═════ Task input ═════
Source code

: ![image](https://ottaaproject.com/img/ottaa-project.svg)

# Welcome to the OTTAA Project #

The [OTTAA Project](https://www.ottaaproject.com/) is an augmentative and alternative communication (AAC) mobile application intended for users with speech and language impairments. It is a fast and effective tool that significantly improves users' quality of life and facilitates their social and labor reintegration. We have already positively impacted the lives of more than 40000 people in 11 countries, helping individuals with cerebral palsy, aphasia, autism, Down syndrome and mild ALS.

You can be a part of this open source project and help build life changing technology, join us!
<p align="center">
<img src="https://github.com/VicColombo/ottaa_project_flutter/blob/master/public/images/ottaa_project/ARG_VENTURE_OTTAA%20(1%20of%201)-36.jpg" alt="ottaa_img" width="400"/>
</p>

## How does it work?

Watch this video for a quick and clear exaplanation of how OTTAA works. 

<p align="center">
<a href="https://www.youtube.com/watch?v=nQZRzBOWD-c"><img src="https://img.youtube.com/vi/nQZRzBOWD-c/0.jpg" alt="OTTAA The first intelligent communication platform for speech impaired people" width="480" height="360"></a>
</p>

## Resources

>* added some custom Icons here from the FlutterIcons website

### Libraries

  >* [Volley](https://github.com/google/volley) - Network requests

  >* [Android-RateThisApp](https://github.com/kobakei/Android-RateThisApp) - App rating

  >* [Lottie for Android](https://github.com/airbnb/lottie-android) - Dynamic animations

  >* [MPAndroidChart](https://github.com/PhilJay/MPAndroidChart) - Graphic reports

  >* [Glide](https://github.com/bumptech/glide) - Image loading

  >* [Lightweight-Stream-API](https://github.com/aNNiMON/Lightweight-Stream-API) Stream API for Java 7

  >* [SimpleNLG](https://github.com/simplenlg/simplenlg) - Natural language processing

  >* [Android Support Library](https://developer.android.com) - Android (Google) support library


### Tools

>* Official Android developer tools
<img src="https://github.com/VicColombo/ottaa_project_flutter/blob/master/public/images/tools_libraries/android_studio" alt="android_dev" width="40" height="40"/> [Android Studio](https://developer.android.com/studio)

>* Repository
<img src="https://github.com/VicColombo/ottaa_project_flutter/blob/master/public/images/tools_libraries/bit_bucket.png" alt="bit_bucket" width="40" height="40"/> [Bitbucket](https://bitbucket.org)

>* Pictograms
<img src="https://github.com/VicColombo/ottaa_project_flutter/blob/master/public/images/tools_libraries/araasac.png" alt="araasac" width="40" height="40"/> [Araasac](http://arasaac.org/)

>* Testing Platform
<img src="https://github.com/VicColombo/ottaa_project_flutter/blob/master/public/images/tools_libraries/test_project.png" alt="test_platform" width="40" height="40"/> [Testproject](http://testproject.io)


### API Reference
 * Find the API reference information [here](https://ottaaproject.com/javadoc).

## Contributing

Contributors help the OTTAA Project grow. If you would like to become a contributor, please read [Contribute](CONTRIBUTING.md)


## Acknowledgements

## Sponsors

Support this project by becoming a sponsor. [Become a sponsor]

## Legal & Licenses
═════
■ Brief: Collect the lines of the records that include the string "here".

■ Answer section:
>* added some custom Icons here from the FlutterIcons website
 * Find the API reference information [here](https://ottaaproject.com/javadoc).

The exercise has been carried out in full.